Plus près de nous, c’est ce même Obama qui a “informé” (menacé ?) le
Royaume Uni qu’en cas de sortie de l’Union européenne, les
Britanniques se retrouveraient «tout au bout de la file d’attente»
dans leurs négociations commerciales avec les États-Unis… pour au moins 5 à
10 ans. De la même façon, faisant écho à la fermeté dont il a fait preuve
avec Angela Merkel sur la question du Tafta, ses récentes déclarations au Washington Post
montrent une détermination que la fin de son mandat a dépouillé de son masque
d’affabilité : “[…]les États-Unis doivent écrire les règles. Les
États-Unis doivent mener le bal.

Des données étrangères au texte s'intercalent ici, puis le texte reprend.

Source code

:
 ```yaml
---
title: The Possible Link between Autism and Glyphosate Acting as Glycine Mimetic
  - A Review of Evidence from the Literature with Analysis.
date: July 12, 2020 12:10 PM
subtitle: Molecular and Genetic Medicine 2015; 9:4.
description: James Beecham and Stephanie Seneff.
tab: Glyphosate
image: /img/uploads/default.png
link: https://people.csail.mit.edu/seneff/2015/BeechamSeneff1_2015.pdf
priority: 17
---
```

Les autres pays doivent jouer d’après les
règles que fixent les États-Unis et ses partenaires“. Ce qui ressemble
bigrement à une feuille de route pour les six prochains mois, où on peut
craindre un certain durcissement des exigences américaines qui pourrait bien influencer
les marchés financiers mais aussi les perspectives de la zone euro comme du
reste du monde.
Par conséquent, on peut trouver que Barack Obama est un homme charmant,
drôle et éminemment sympathique. Mais on ne doit pas non plus perdre de vue
que pour arriver au poste qu’il occupe actuellement, il a surtout dû être
plus malin, plus fort et plus déterminé à gagner que ses concurrents. Et
quand on connaît la cruauté de la jungle politique américaine, on se dit que derrière
ce sourire de matou affectueux, c’est sans doute un tigre sans pitié qui se
cache…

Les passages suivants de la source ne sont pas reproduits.